Write a function geo2bin that takes a geohash (str) and returns its bitstring representation (str).
Write a function unravel that takes a string (str) argument. If we number the characters in the given string from left to right starting at zero, the function must return a tuple (tuple) containing two strings (str), where the first string is composed from the characters at the even positions and the second string from the characters at the odd positions.

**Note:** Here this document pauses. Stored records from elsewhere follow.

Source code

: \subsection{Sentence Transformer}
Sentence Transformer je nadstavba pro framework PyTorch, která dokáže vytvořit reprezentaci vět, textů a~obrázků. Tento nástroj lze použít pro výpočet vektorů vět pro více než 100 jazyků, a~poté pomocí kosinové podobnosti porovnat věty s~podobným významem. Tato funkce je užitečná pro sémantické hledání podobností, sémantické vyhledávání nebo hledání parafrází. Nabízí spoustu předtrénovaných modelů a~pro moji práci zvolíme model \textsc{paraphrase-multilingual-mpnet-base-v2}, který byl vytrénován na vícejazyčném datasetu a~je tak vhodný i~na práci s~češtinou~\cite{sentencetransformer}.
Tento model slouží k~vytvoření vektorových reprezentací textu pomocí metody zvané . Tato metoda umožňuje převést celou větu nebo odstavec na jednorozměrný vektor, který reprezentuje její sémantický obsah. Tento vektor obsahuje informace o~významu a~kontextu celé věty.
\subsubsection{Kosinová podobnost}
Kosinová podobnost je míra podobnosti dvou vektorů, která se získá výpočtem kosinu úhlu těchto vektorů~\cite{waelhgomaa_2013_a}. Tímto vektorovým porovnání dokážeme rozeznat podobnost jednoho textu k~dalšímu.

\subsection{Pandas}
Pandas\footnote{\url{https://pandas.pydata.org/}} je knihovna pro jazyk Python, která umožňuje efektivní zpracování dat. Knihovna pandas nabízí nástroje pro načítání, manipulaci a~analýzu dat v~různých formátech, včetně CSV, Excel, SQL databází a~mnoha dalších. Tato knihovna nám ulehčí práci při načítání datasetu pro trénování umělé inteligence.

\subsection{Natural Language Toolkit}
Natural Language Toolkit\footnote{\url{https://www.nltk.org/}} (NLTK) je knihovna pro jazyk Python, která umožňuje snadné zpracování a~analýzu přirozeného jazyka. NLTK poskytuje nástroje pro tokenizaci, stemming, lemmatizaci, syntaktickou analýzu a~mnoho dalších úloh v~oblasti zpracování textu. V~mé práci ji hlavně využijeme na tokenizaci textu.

Write a function bin2coord that takes three arguments: i) a bitstring (str), ii) the lower limit $$l$$ (float) of an interval and iii) the upper limit $$u$$ (float) of the interval. The function must return a tuple (tuple) containing two numbers $$l', u' \in \mathbb{R}$$ (float) that describes the interval $$[l', u']$$ obtained by repeatedly halving the given interval $$[l, u]$$ according to the instructions in the given bitstring.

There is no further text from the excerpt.